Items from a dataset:
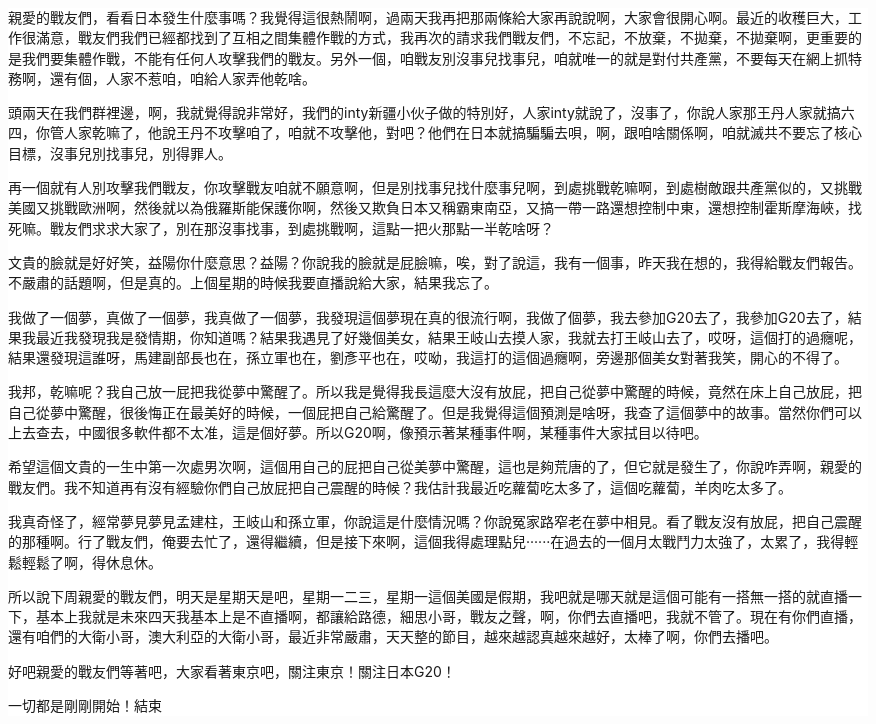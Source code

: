 
親愛的戰友們，看看日本發生什麼事嗎？我覺得這很熱鬧啊，過兩天我再把那兩條給大家再說說啊，大家會很開心啊。最近的收穫巨大，工作很滿意，戰友們我們已經都找到了互相之間集體作戰的方式，我再次的請求我們戰友們，不忘記，不放棄，不拋棄，不拋棄啊，更重要的是我們要集體作戰，不能有任何人攻擊我們的戰友。另外一個，咱戰友別沒事兒找事兒，咱就唯一的就是對付共產黨，不要每天在網上抓特務啊，還有個，人家不惹咱，咱給人家弄他乾啥。


頭兩天在我們群裡邊，啊，我就覺得說非常好，我們的inty新疆小伙子做的特別好，人家inty就說了，沒事了，你說人家那王丹人家就搞六四，你管人家乾嘛了，他說王丹不攻擊咱了，咱就不攻擊他，對吧？他們在日本就搞騙騙去唄，啊，跟咱啥關係啊，咱就滅共不要忘了核心目標，沒事兒別找事兒，別得罪人。


再一個就有人別攻擊我們戰友，你攻擊戰友咱就不願意啊，但是別找事兒找什麼事兒啊，到處挑戰乾嘛啊，到處樹敵跟共產黨似的，又挑戰美國又挑戰歐洲啊，然後就以為俄羅斯能保護你啊，然後又欺負日本又稱霸東南亞，又搞一帶一路還想控制中東，還想控制霍斯摩海峽，找死嘛。戰友們求求大家了，別在那沒事找事，到處挑戰啊，這點一把火那點一半乾啥呀？


文貴的臉就是好好笑，益陽你什麼意思？益陽？你說我的臉就是屁臉嘛，唉，對了說這，我有一個事，昨天我在想的，我得給戰友們報告。不嚴肅的話題啊，但是真的。上個星期的時候我要直播說給大家，結果我忘了。


我做了一個夢，真做了一個夢，我真做了一個夢，我發現這個夢現在真的很流行啊，我做了個夢，我去參加G20去了，我參加G20去了，結果我最近我發現我是發情期，你知道嗎？結果我遇見了好幾個美女，結果王岐山去摸人家，我就去打王岐山去了，哎呀，這個打的過癮呢，結果還發現這誰呀，馬建副部長也在，孫立軍也在，劉彥平也在，哎呦，我這打的這個過癮啊，旁邊那個美女對著我笑，開心的不得了。


我邦，乾嘛呢？我自己放一屁把我從夢中驚醒了。所以我是覺得我長這麼大沒有放屁，把自己從夢中驚醒的時候，竟然在床上自己放屁，把自己從夢中驚醒，很後悔正在最美好的時候，一個屁把自己給驚醒了。但是我覺得這個預測是啥呀，我查了這個夢中的故事。當然你們可以上去查去，中國很多軟件都不太准，這是個好夢。所以G20啊，像預示著某種事件啊，某種事件大家拭目以待吧。


希望這個文貴的一生中第一次處男次啊，這個用自己的屁把自己從美夢中驚醒，這也是夠荒唐的了，但它就是發生了，你說咋弄啊，親愛的戰友們。我不知道再有沒有經驗你們自己放屁把自己震醒的時候？我估計我最近吃蘿蔔吃太多了，這個吃蘿蔔，羊肉吃太多了。


我真奇怪了，經常夢見夢見孟建柱，王岐山和孫立軍，你說這是什麼情況嗎？你說冤家路窄老在夢中相見。看了戰友沒有放屁，把自己震醒的那種啊。行了戰友們，俺要去忙了，還得繼續，但是接下來啊，這個我得處理點兒······在過去的一個月太戰鬥力太強了，太累了，我得輕鬆輕鬆了啊，得休息休。


所以說下周親愛的戰友們，明天是星期天是吧，星期一二三，星期一這個美國是假期，我吧就是哪天就是這個可能有一搭無一搭的就直播一下，基本上我就是未來四天我基本上是不直播啊，都讓給路德，細思小哥，戰友之聲，啊，你們去直播吧，我就不管了。現在有你們直播，還有咱們的大衛小哥，澳大利亞的大衛小哥，最近非常嚴肅，天天整的節目，越來越認真越來越好，太棒了啊，你們去播吧。


好吧親愛的戰友們等著吧，大家看著東京吧，關注東京！關注日本G20！


一切都是剛剛開始！結束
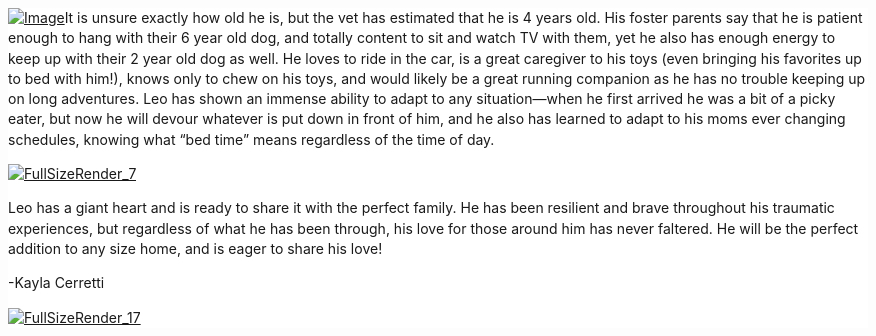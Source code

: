 [<img class="aligncenter size-medium wp-image-37444" src="https://www.pawsnewengland.com/wp-content/uploads/2016/07/Image-1-640x640.jpg" alt="Image" width="640" height="640" />](https://www.pawsnewengland.com/wp-content/uploads/2016/07/Image-1.jpg)It is unsure exactly how old he is, but the vet has estimated that he is 4 years old. His foster parents say that he is patient enough to hang with their 6 year old dog, and totally content to sit and watch TV with them, yet he also has enough energy to keep up with their 2 year old dog as well. He loves to ride in the car, is a great caregiver to his toys (even bringing his favorites up to bed with him!), knows only to chew on his toys, and would likely be a great running companion as he has no trouble keeping up on long adventures. Leo has shown an immense ability to adapt to any situation—when he first arrived he was a bit of a picky eater, but now he will devour whatever is put down in front of him, and he also has learned to adapt to his moms ever changing schedules, knowing what “bed time” means regardless of the time of day.

[<img class="aligncenter wp-image-37445" src="https://www.pawsnewengland.com/wp-content/uploads/2016/07/FullSizeRender_7-586x640.jpg" alt="FullSizeRender_7" width="452" height="494" />](https://www.pawsnewengland.com/wp-content/uploads/2016/07/FullSizeRender_7.jpg)

Leo has a giant heart and is ready to share it with the perfect family. He has been resilient and brave throughout his traumatic experiences, but regardless of what he has been through, his love for those around him has never faltered. He will be the perfect addition to any size home, and is eager to share his love!

-Kayla Cerretti

[<img class="aligncenter wp-image-37448" src="https://www.pawsnewengland.com/wp-content/uploads/2016/07/FullSizeRender_17-550x640.jpg" alt="FullSizeRender_17" width="373" height="434" />](https://www.pawsnewengland.com/wp-content/uploads/2016/07/FullSizeRender_17.jpg)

YOUR TASK: Retype the portion of the data above that starts on the line with "我做了一個夢，真做了一個夢，" and finishes on the line with "希望這個文貴的一生中第一次處", including both of those lines.

RESPONSE FOR THIS EXERCISE:
我做了一個夢，真做了一個夢，我真做了一個夢，我發現這個夢現在真的很流行啊，我做了個夢，我去參加G20去了，我參加G20去了，結果我最近我發現我是發情期，你知道嗎？結果我遇見了好幾個美女，結果王岐山去摸人家，我就去打王岐山去了，哎呀，這個打的過癮呢，結果還發現這誰呀，馬建副部長也在，孫立軍也在，劉彥平也在，哎呦，我這打的這個過癮啊，旁邊那個美女對著我笑，開心的不得了。


我邦，乾嘛呢？我自己放一屁把我從夢中驚醒了。所以我是覺得我長這麼大沒有放屁，把自己從夢中驚醒的時候，竟然在床上自己放屁，把自己從夢中驚醒，很後悔正在最美好的時候，一個屁把自己給驚醒了。但是我覺得這個預測是啥呀，我查了這個夢中的故事。當然你們可以上去查去，中國很多軟件都不太准，這是個好夢。所以G20啊，像預示著某種事件啊，某種事件大家拭目以待吧。


希望這個文貴的一生中第一次處男次啊，這個用自己的屁把自己從美夢中驚醒，這也是夠荒唐的了，但它就是發生了，你說咋弄啊，親愛的戰友們。我不知道再有沒有經驗你們自己放屁把自己震醒的時候？我估計我最近吃蘿蔔吃太多了，這個吃蘿蔔，羊肉吃太多了。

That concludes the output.